Task objective
Line by line, return the data exactly as shown.

Stored data
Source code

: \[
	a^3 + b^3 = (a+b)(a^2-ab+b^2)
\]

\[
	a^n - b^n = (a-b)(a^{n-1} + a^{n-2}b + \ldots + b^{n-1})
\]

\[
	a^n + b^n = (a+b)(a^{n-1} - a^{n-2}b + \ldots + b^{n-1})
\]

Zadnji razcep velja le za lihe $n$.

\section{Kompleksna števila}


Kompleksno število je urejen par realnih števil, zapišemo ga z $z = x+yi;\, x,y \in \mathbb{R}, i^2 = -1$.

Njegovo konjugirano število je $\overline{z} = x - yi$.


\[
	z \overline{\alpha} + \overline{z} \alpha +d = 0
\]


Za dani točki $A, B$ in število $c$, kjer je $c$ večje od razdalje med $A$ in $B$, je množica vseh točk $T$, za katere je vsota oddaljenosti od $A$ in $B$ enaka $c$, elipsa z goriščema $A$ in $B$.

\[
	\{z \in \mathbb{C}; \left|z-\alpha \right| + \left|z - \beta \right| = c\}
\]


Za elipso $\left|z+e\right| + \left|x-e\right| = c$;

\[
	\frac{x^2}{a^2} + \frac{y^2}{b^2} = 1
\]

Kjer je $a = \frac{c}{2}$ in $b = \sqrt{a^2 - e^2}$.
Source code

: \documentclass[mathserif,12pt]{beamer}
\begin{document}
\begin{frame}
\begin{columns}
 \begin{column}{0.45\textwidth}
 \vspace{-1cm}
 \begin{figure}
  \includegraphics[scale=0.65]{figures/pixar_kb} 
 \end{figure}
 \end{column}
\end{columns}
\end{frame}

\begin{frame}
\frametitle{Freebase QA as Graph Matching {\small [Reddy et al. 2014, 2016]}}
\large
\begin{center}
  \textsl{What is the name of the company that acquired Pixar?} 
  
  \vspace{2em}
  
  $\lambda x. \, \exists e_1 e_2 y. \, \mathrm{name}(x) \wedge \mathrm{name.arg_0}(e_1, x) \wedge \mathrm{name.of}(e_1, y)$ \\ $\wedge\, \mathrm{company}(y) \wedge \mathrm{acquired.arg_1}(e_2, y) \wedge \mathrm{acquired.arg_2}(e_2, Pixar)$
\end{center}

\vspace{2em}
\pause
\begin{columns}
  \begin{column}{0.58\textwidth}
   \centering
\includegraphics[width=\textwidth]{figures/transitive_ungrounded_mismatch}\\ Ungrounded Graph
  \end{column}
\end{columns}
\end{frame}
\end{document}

Output for this exercise
Source code

: \[
	a^3 + b^3 = (a+b)(a^2-ab+b^2)
\]

\[
	a^n - b^n = (a-b)(a^{n-1} + a^{n-2}b + \ldots + b^{n-1})
\]

\[
	a^n + b^n = (a+b)(a^{n-1} - a^{n-2}b + \ldots + b^{n-1})
\]

Zadnji razcep velja le za lihe $n$.

\section{Kompleksna števila}


Kompleksno število je urejen par realnih števil, zapišemo ga z $z = x+yi;\, x,y \in \mathbb{R}, i^2 = -1$.

Njegovo konjugirano število je $\overline{z} = x - yi$.


\[
	z \overline{\alpha} + \overline{z} \alpha +d = 0
\]


Za dani točki $A, B$ in število $c$, kjer je $c$ večje od razdalje med $A$ in $B$, je množica vseh točk $T$, za katere je vsota oddaljenosti od $A$ in $B$ enaka $c$, elipsa z goriščema $A$ in $B$.

\[
	\{z \in \mathbb{C}; \left|z-\alpha \right| + \left|z - \beta \right| = c\}
\]


Za elipso $\left|z+e\right| + \left|x-e\right| = c$;

\[
	\frac{x^2}{a^2} + \frac{y^2}{b^2} = 1
\]

Kjer je $a = \frac{c}{2}$ in $b = \sqrt{a^2 - e^2}$.
Source code

: \documentclass[mathserif,12pt]{beamer}
\begin{document}
\begin{frame}
\begin{columns}
 \begin{column}{0.45\textwidth}
 \vspace{-1cm}
 \begin{figure}
  \includegraphics[scale=0.65]{figures/pixar_kb} 
 \end{figure}
 \end{column}
\end{columns}
\end{frame}

\begin{frame}
\frametitle{Freebase QA as Graph Matching {\small [Reddy et al. 2014, 2016]}}
\large
\begin{center}
  \textsl{What is the name of the company that acquired Pixar?} 
  
  \vspace{2em}
  
  $\lambda x. \, \exists e_1 e_2 y. \, \mathrm{name}(x) \wedge \mathrm{name.arg_0}(e_1, x) \wedge \mathrm{name.of}(e_1, y)$ \\ $\wedge\, \mathrm{company}(y) \wedge \mathrm{acquired.arg_1}(e_2, y) \wedge \mathrm{acquired.arg_2}(e_2, Pixar)$
\end{center}

\vspace{2em}
\pause
\begin{columns}
  \begin{column}{0.58\textwidth}
   \centering
\includegraphics[width=\textwidth]{figures/transitive_ungrounded_mismatch}\\ Ungrounded Graph
  \end{column}
\end{columns}
\end{frame}
\end{document}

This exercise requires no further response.